Plain-text document sources:

---

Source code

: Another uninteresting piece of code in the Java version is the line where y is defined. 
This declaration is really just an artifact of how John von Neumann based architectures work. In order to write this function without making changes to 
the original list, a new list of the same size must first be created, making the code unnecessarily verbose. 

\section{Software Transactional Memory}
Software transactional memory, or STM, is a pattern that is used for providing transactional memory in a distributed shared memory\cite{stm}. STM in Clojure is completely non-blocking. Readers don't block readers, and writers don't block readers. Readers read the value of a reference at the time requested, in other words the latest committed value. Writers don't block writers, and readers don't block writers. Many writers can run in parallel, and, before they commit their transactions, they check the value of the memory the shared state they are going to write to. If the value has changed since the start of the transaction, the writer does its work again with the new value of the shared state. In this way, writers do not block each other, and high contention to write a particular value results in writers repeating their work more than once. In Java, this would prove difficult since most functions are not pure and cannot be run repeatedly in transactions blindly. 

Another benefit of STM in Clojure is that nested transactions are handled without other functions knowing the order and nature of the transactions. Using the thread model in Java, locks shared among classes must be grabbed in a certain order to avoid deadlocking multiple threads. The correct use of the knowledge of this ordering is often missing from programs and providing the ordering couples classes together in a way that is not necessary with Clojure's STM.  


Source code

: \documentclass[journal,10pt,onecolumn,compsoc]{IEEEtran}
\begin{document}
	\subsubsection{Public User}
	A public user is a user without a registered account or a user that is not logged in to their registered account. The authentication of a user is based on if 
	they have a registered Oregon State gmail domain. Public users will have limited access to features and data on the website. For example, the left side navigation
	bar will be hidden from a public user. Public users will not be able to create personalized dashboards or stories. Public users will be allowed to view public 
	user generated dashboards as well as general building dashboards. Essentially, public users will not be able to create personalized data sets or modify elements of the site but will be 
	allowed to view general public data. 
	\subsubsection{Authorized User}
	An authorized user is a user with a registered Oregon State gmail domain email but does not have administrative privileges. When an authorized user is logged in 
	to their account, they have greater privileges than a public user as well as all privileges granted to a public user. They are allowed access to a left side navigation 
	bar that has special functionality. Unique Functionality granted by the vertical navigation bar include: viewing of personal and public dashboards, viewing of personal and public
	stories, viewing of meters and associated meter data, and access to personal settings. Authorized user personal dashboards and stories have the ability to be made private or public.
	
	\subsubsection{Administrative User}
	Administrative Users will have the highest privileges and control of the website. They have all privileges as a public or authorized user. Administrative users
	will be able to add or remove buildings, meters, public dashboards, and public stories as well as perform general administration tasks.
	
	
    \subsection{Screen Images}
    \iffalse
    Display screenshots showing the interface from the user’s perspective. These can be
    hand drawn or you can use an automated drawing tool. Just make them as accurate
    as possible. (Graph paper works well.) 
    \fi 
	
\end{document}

---

_Exercise prompt_
Return, word for word, the lines of the data above from the line with "An authorized user is a" through the line with "to their account, they", inclusive.

_Output for this exercise_
	An authorized user is a user with a registered Oregon State gmail domain email but does not have administrative privileges. When an authorized user is logged in 
	to their account, they have greater privileges than a public user as well as all privileges granted to a public user. They are allowed access to a left side navigation 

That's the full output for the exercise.